▸ **Assignment**:
Please repeat each line below exactly, with no images in the copy.

────────────────────

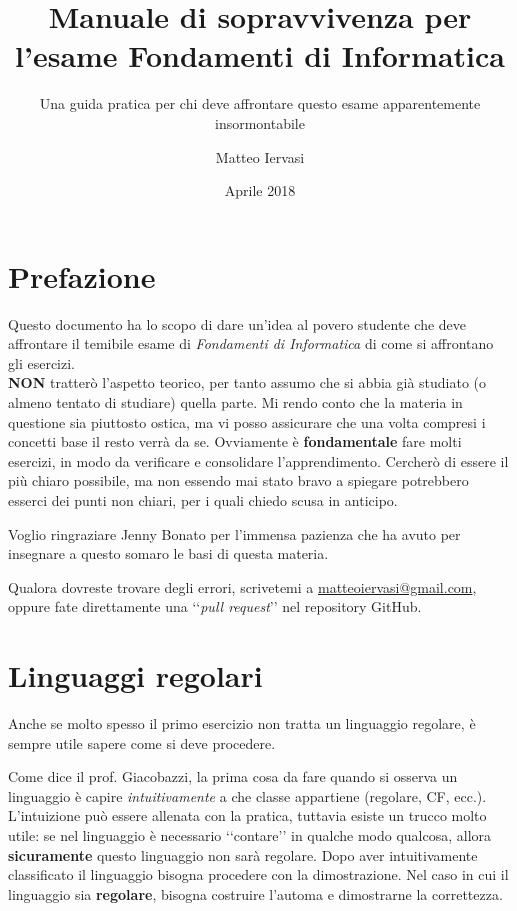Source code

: \documentclass[a4paper,oneside]{scrbook}
\title{Manuale di sopravvivenza per l'esame Fondamenti di Informatica}
\subtitle{Una guida pratica per chi deve affrontare questo esame apparentemente insormontabile}
\author{Matteo Iervasi}
\date{Aprile 2018}
\begin{document}
	
\maketitle
\tableofcontents

\chapter*{Prefazione}
Questo documento ha lo scopo di dare un'idea al povero studente che deve affrontare il temibile esame di \textit{Fondamenti di Informatica} di come si affrontano gli esercizi.\\
\textbf{{\large NON}} tratterò l'aspetto teorico, per tanto assumo che si abbia già studiato (o almeno tentato di studiare) quella parte.
Mi rendo conto che la materia in questione sia piuttosto ostica, ma vi posso assicurare che una volta compresi i concetti base il resto verrà da se.
Ovviamente è \textbf{fondamentale} fare molti esercizi, in modo da verificare e consolidare l'apprendimento. Cercherò di essere il più chiaro possibile, ma non essendo mai stato bravo
a spiegare potrebbero esserci dei punti non chiari, per i quali chiedo scusa in anticipo.

Voglio ringraziare Jenny Bonato per l'immensa pazienza che ha avuto per insegnare a questo somaro le basi di questa materia.

Qualora dovreste trovare degli errori, scrivetemi a \href{mailto:matteoiervasi@gmail.com}{matteoiervasi@gmail.com}, oppure fate direttamente una ‘‘\textit{pull request}’’ nel repository GitHub.

\chapter{Linguaggi regolari}
Anche se molto spesso il primo esercizio non tratta un linguaggio regolare, è sempre utile sapere come si deve procedere.

Come dice il prof. Giacobazzi, la prima cosa da fare quando si osserva un linguaggio è capire \textit{intuitivamente} a che classe appartiene (regolare, CF, ecc.).
L'intuizione può essere allenata con la pratica, tuttavia esiste un trucco molto utile: se nel linguaggio è necessario ‘‘contare’’ in qualche modo qualcosa, allora \textbf{sicuramente}
questo linguaggio non sarà regolare. Dopo aver intuitivamente classificato il linguaggio bisogna procedere con la dimostrazione. Nel caso in cui il linguaggio sia \textbf{regolare}, bisogna costruire l'automa e dimostrarne la correttezza.
\end{document}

────────────────────

▸ **Written response**:
Source code

: \documentclass[a4paper,oneside]{scrbook}
\title{Manuale di sopravvivenza per l'esame Fondamenti di Informatica}
\subtitle{Una guida pratica per chi deve affrontare questo esame apparentemente insormontabile}
\author{Matteo Iervasi}
\date{Aprile 2018}
\begin{document}
	
\maketitle
\tableofcontents

\chapter*{Prefazione}
Questo documento ha lo scopo di dare un'idea al povero studente che deve affrontare il temibile esame di \textit{Fondamenti di Informatica} di come si affrontano gli esercizi.\\
\textbf{{\large NON}} tratterò l'aspetto teorico, per tanto assumo che si abbia già studiato (o almeno tentato di studiare) quella parte.
Mi rendo conto che la materia in questione sia piuttosto ostica, ma vi posso assicurare che una volta compresi i concetti base il resto verrà da se.
Ovviamente è \textbf{fondamentale} fare molti esercizi, in modo da verificare e consolidare l'apprendimento. Cercherò di essere il più chiaro possibile, ma non essendo mai stato bravo
a spiegare potrebbero esserci dei punti non chiari, per i quali chiedo scusa in anticipo.

Voglio ringraziare Jenny Bonato per l'immensa pazienza che ha avuto per insegnare a questo somaro le basi di questa materia.

Qualora dovreste trovare degli errori, scrivetemi a \href{mailto:matteoiervasi@gmail.com}{matteoiervasi@gmail.com}, oppure fate direttamente una ‘‘\textit{pull request}’’ nel repository GitHub.

\chapter{Linguaggi regolari}
Anche se molto spesso il primo esercizio non tratta un linguaggio regolare, è sempre utile sapere come si deve procedere.

Come dice il prof. Giacobazzi, la prima cosa da fare quando si osserva un linguaggio è capire \textit{intuitivamente} a che classe appartiene (regolare, CF, ecc.).
L'intuizione può essere allenata con la pratica, tuttavia esiste un trucco molto utile: se nel linguaggio è necessario ‘‘contare’’ in qualche modo qualcosa, allora \textbf{sicuramente}
questo linguaggio non sarà regolare. Dopo aver intuitivamente classificato il linguaggio bisogna procedere con la dimostrazione. Nel caso in cui il linguaggio sia \textbf{regolare}, bisogna costruire l'automa e dimostrarne la correttezza.
\end{document}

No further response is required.